Improving newborn care in Ashanti - a look at the role of the Mother and Baby Unit of Komfo Anokye Teaching Hospital, Ghana
DOI:
https://doi.org/10.31191/afrijcmr.v5i1.108Keywords:
Newborn care, preterm, outcomes, Ashanti Region, GhanaAbstract
Background
One of the targets of the Ghana Newborn Strategy for the period 2019 to 2023 is the reduction of Institutional Neonatal Mortality Rate by at least 40% by 2023. This paper seeks to describe how the Mother Baby Unit (MBU) of Komfo Anokye Teaching Hospital (KATH), is collaborating with other Facilities in the Region to achieve this goal.
Methods
Admission and Mortality Data was collected from 7 peripheral facilities that have Pediatricians and which admit and manage Newborns in Ashanti Region. This Data was collected in the period immediately before and after MBU began to take deliberate steps to reduce congestion, which was identified as a major challenge to providing good quality care. The data was analyzed to look at the contribution of MBU to Newborn Care in the Ashanti Region and whether these steps were yielding
Results
Following the partial closure in May 2021, there was a deliberate effort to collaborate more closely with other Facilities in the Ashanti Region. It was found that though the number of admissions reduced by nearly 50%, this did not reflect in a commensurate reduction in Mortality Rates.

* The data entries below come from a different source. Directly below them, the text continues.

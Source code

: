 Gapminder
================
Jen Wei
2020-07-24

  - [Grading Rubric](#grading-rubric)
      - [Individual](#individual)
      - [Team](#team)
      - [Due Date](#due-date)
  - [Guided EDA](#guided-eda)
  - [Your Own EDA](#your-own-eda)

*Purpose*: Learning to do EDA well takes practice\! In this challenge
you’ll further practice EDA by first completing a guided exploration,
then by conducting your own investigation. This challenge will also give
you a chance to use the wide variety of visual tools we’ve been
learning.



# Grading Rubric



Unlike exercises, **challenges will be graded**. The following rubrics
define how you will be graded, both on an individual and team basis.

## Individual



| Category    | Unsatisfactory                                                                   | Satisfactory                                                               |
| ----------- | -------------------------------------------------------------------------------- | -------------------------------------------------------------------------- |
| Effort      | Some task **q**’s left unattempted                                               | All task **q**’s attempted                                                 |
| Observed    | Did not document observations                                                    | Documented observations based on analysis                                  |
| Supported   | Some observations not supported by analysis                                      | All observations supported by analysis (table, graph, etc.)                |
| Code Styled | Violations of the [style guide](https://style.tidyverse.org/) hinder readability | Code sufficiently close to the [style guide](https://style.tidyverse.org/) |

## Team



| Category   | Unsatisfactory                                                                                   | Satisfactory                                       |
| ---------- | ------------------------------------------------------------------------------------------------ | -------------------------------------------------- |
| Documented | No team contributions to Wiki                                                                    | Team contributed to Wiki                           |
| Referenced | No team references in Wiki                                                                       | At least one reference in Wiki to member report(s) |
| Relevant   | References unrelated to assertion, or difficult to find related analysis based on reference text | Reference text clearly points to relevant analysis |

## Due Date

In the period, KATH MBU, had 45% of facility Newborn admissions but 80% of facility Newborn deaths in the Region. The reduction in admissions did not appear to significantly increase admissions in these 7 other facilities. Mortality rates in the 7 Facilities looked at, ranged from 0.3% to 8.2%. The average newborn Mortality rate of the 7 facilities was 3.05%.
Conclusions
A reduction in numbers of newborns admitted into MBU is possible through effective collaboration with other Facilities, but further steps need to be taken to improve care and reduce the Units Facility Newborn Mortality Rates.